Intervention de Amiral Gilles Humeau

Réunion du 24 mai 2016 à 17h00
Commission de la défense nationale et des forces armées

Amiral Gilles Humeau, commandant adjoint de l'opération Sophia :

C'est une question que je vous propose de poser à l'agence Frontex. Ce sujet excède notre champ de compétence et je ne suis donc pas fondé à vous répondre.

S'agissant des moyens libyens qui n'auraient pas tous été détruits en 2011, les données dont nous disposons aujourd'hui sont incertaines et fluctuantes en fonction des sources. Ce qui est certain c'est que de tels moyens existent encore mais que leur état est pour le moins douteux et que – et sur ce point je suis catégorique – leur capacité opérationnelle est extrêmement faible. Si nous voulons pouvoir compter sur des équipages de bateaux libyens quels qu'ils soient, il est absolument nécessaire de renforcer leur capacité opérationnelle. Si nous ne faisons pas ce travail, il faudra venir travailler au plus près des côtes.

Dès lors, et vous avez parfaitement raison de le souligner, la menace résiduelle susceptible d'être brandie contre nous à partir de la côte est un sujet d'intérêt et de préoccupation majeurs, ce qui justifie l'importance cruciale que nous accordons à la recherche de renseignements fiables, y compris à terre. En effet, il est aujourd'hui peu crédible d'envisager l'envoi d'unités de combat pour des opérations à l'intérieur des eaux territoriales – y compris des opérations de sauvetage de migrants en détresse –, faute de savoir ce qu'il y a effectivement en face. Le militaire européen que je suis espère que lorsque les politiques européens lui demanderont d'accomplir cette tâche, nous pourrons bénéficier de renseignements nationaux qui sont beaucoup plus complets que ceux dont nous disposons à l'échelle européenne.

Enfin, vous avez soulevé le problème fondamental de la sélection des candidats que nous serions amenés à former. Je suis entièrement d'accord avec vous et je vous précise à ce sujet que, parmi les recommandations que l'état-major de Sophia à Rome a faites aux autorités européennes dans la préparation de la revue stratégique de l'opération, le processus de sélection constitue un élément-clé. Former des personnes qui pourraient se retourner contre nous est un risque que l'on ne peut courir.

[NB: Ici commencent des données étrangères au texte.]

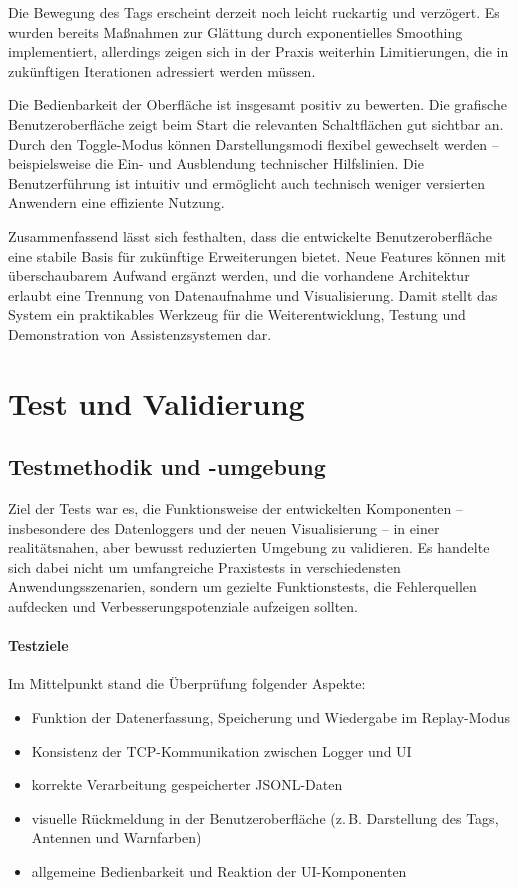 \documentclass[a4paper, 12pt]{article} %
\begin{document}
Die Bewegung des Tags erscheint derzeit noch leicht ruckartig und verzögert. Es wurden bereits Maßnahmen zur Glättung durch exponentielles Smoothing 
implementiert, allerdings zeigen sich in der Praxis weiterhin Limitierungen, die in zukünftigen Iterationen adressiert werden müssen.

Die Bedienbarkeit der Oberfläche ist insgesamt positiv zu bewerten. Die grafische Benutzeroberfläche zeigt beim Start die relevanten Schaltflächen gut 
sichtbar an. Durch den Toggle-Modus können Darstellungsmodi flexibel gewechselt werden – beispielsweise die Ein- und Ausblendung technischer Hilfslinien. 
Die Benutzerführung ist intuitiv und ermöglicht auch technisch weniger versierten Anwendern eine effiziente Nutzung.

Zusammenfassend lässt sich festhalten, dass die entwickelte Benutzeroberfläche eine stabile Basis für zukünftige Erweiterungen bietet. Neue Features 
können mit überschaubarem Aufwand ergänzt werden, und die vorhandene Architektur erlaubt eine Trennung von Datenaufnahme und Visualisierung. Damit stellt
 das System ein praktikables Werkzeug für die Weiterentwicklung, Testung und Demonstration von Assistenzsystemen dar.

 \clearpage

\section{Test und Validierung}
\subsection{Testmethodik und -umgebung}

Ziel der Tests war es, die Funktionsweise der entwickelten Komponenten -- insbesondere des Datenloggers und der neuen Visualisierung -- in einer 
realitätsnahen, aber bewusst reduzierten Umgebung zu validieren. Es handelte sich dabei nicht um umfangreiche Praxistests in verschiedensten 
Anwendungsszenarien, sondern um gezielte Funktionstests, die Fehlerquellen aufdecken und Verbesserungspotenziale aufzeigen sollten.

\paragraph{Testziele}
Im Mittelpunkt stand die Überprüfung folgender Aspekte:
\begin{itemize}
    \item Funktion der Datenerfassung, Speicherung und Wiedergabe im Replay-Modus
    \item Konsistenz der TCP-Kommunikation zwischen Logger und UI
    \item korrekte Verarbeitung gespeicherter JSONL-Daten
    \item visuelle Rückmeldung in der Benutzeroberfläche (z.\,B. Darstellung des Tags, Antennen und Warnfarben)
    \item allgemeine Bedienbarkeit und Reaktion der UI-Komponenten
\end{itemize}
\end{document}
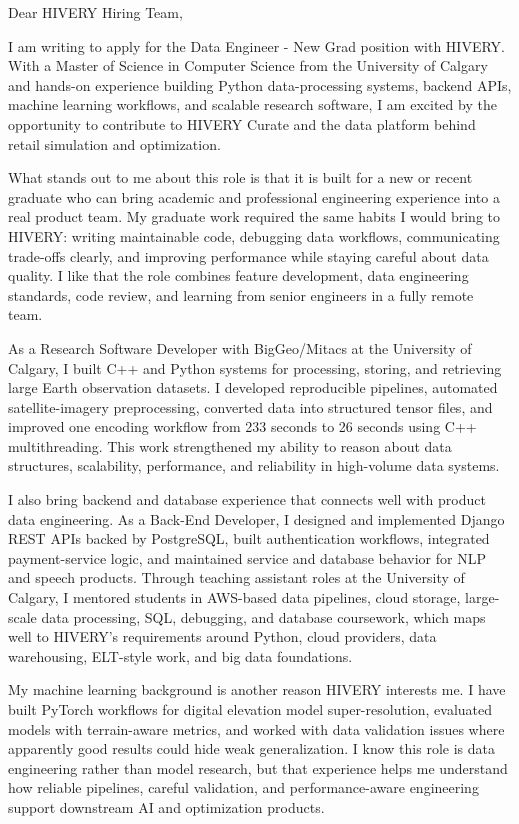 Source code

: \documentclass[11pt]{letter}
\begin{document}
\begin{letter}{}

\opening{Dear HIVERY Hiring Team,}

I am writing to apply for the Data Engineer - New Grad position with HIVERY. With a Master of Science in Computer Science from the University of Calgary and hands-on experience building Python data-processing systems, backend APIs, machine learning workflows, and scalable research software, I am excited by the opportunity to contribute to HIVERY Curate and the data platform behind retail simulation and optimization.

What stands out to me about this role is that it is built for a new or recent graduate who can bring academic and professional engineering experience into a real product team. My graduate work required the same habits I would bring to HIVERY: writing maintainable code, debugging data workflows, communicating trade-offs clearly, and improving performance while staying careful about data quality. I like that the role combines feature development, data engineering standards, code review, and learning from senior engineers in a fully remote team.

As a Research Software Developer with BigGeo/Mitacs at the University of Calgary, I built C++ and Python systems for processing, storing, and retrieving large Earth observation datasets. I developed reproducible pipelines, automated satellite-imagery preprocessing, converted data into structured tensor files, and improved one encoding workflow from 233 seconds to 26 seconds using C++ multithreading. This work strengthened my ability to reason about data structures, scalability, performance, and reliability in high-volume data systems.

I also bring backend and database experience that connects well with product data engineering. As a Back-End Developer, I designed and implemented Django REST APIs backed by PostgreSQL, built authentication workflows, integrated payment-service logic, and maintained service and database behavior for NLP and speech products. Through teaching assistant roles at the University of Calgary, I mentored students in AWS-based data pipelines, cloud storage, large-scale data processing, SQL, debugging, and database coursework, which maps well to HIVERY's requirements around Python, cloud providers, data warehousing, ELT-style work, and big data foundations.

My machine learning background is another reason HIVERY interests me. I have built PyTorch workflows for digital elevation model super-resolution, evaluated models with terrain-aware metrics, and worked with data validation issues where apparently good results could hide weak generalization. I know this role is data engineering rather than model research, but that experience helps me understand how reliable pipelines, careful validation, and performance-aware engineering support downstream AI and optimization products.


\end{letter}
\end{document}
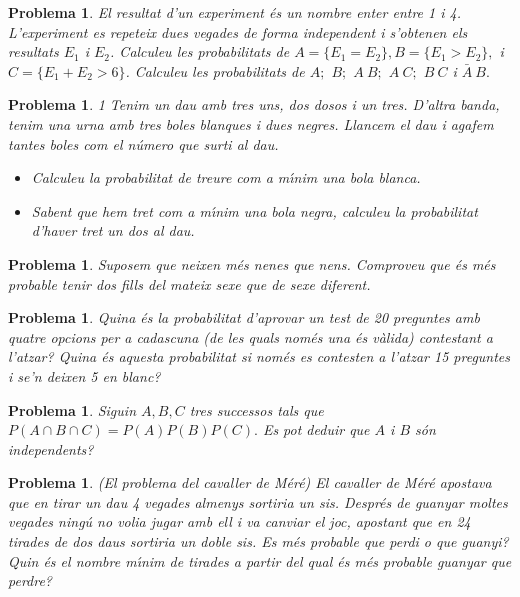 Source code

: \documentclass[11pt]{article}
\newcounter{prbcont}
\newtheorem{problema}[prbcont]{Problema}
\begin{document}
\begin{problema}
El resultat d'un experiment \'es un nombre enter entre 1 i 4. L'experiment es repeteix dues
vegades de forma independent i s'obtenen els resultats $E_1$ i $E_2$. Calculeu les probabilitats
de $A = \{E_1 = E_2\}, B = \{E_1 > E_2 \},$ i $C = \{E_1 + E_2 >6\}$. Calculeu les probabilitats de
$A;$ $B;$ $A \ B;$ $A \ C;$ $B \ C$ i $\bar{A} \ B.$
\end{problema}

\begin{problema}                                                                               1   
Tenim un dau amb tres uns, dos dosos i un tres. D'altra banda, tenim una urna amb tres boles blanques i dues negres. Llancem el dau i agafem tantes boles com el n\'umero que surti al dau.
\begin{itemize}
\item [(a)] Calculeu la probabilitat de treure com a m\'{\i}nim una bola blanca.
\item [(b)] Sabent que hem tret com a m\'{\i}nim una bola negra, calculeu la probabilitat d'haver tret
un dos al dau.
\end{itemize}
\end{problema}

\begin{problema}
Suposem que neixen m\'es nenes que nens. Comproveu que \'es m\'es probable tenir dos fills
del mateix sexe que de sexe diferent.
\end{problema}

\begin{problema}
Quina \'es la probabilitat d'aprovar un test de 20 preguntes amb quatre opcions per a
cadascuna (de les quals nom\'es una \'es v\`alida) contestant a l'atzar? Quina \'es aquesta probabilitat si nom\'es es contesten a l'atzar 15 preguntes i se'n deixen 5 en blanc?
\end{problema}

\begin{problema}   
\item Siguin $A,B,C$ tres successos tals que $P(A\cap B \cap C)=P(A)P(B)P(C).$ Es pot deduir que $A$ i $B$ s\'on independents?
\end{problema}

\begin{problema}
(El problema del cavaller de M\'er\'e) El cavaller de M\'er\'e apostava que en tirar un dau 4 vegades almenys sortiria un sis. Despr\'es de guanyar moltes vegades ning\'u no volia jugar amb ell i va canviar el joc, apostant que en 24 tirades de dos daus sortiria un doble sis. Es m\'es probable que perdi o que guanyi? Quin \'es el nombre m\'{\i}nim de tirades a partir del qual \'es m\'es probable guanyar que perdre?
\end{problema}
\end{document}
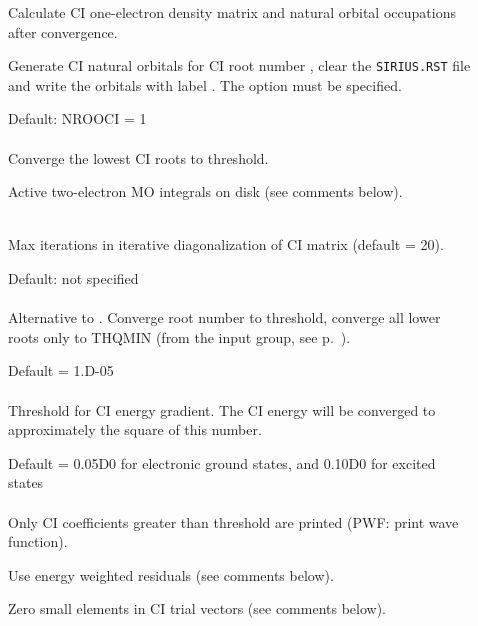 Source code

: \begin{description}
\item[]
  Calculate CI one-electron density matrix and natural
  orbital
  occupations after convergence.

\item[]
  Generate CI natural
  orbitals for CI root
  number ,
  clear the \verb|SIRIUS.RST| file and write the orbitals with label .
  The  option must be specified.

\item[]
  Default: NROOCI = 1\\
   \\
  Converge the lowest  CI roots to threshold.

\item[]
  Active two-electron MO integrals on disk (see comments below).

\item[]
   \\
  Max iterations in iterative diagonalization of CI matrix (default = 20).

\item[]
  Default: not specified\\
   \\
  Alternative to .  Converge root number 
  to threshold, converge all lower roots only to THQMIN
  (from the  input group, see
  p.~\pageref{ref-optinp}).

\item[]
  Default = 1.D-05\\
   \\
  Threshold for CI energy gradient.  The CI energy will be converged to
  approximately the square of this number.

\item[]
  Default = 0.05D0 for electronic ground states, and 0.10D0 for
  excited states\\
   \\
  Only CI coefficients greater than threshold are printed
  (PWF: print wave function).

\item[]
  Use energy weighted residuals (see comments below).

\item[]
  Zero small elements in CI trial vectors (see comments below).
\end{description}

D'où ces gens viennent-ils ? Quels sont leurs antécédents ? Quel est leur niveau de formation ? Quel est leur degré de loyauté vis-à-vis du gouvernement d'union nationale ? Autant de questions qui doivent être résolues, mais pour lesquelles le militaire que je suis a peu de légitimité pour vous répondre. En revanche, il existe d'autres critères sur lesquels nous devons naturellement nous prononcer, comme par exemple ce que nous attendons techniquement des personnes qui seront envoyées en formation. À l'issue du programme de formation qui durera quelques semaines, il faudra que ces personnes soient fiables et employables en mer. La liste des candidats qui sera établie par le gouvernement légitime libyen est une donnée que nous devrons accepter en l'état. Toutefois, nous recommandons aux politiques européens de passer cette liste au crible d'Europol, d'Eurojust, de Frontex ou d'autres organismes relevant des États membres et possédant des informations sur le passé de ces personnes, de manière à éliminer de la liste ceux qui ne paraîtront pas fiables.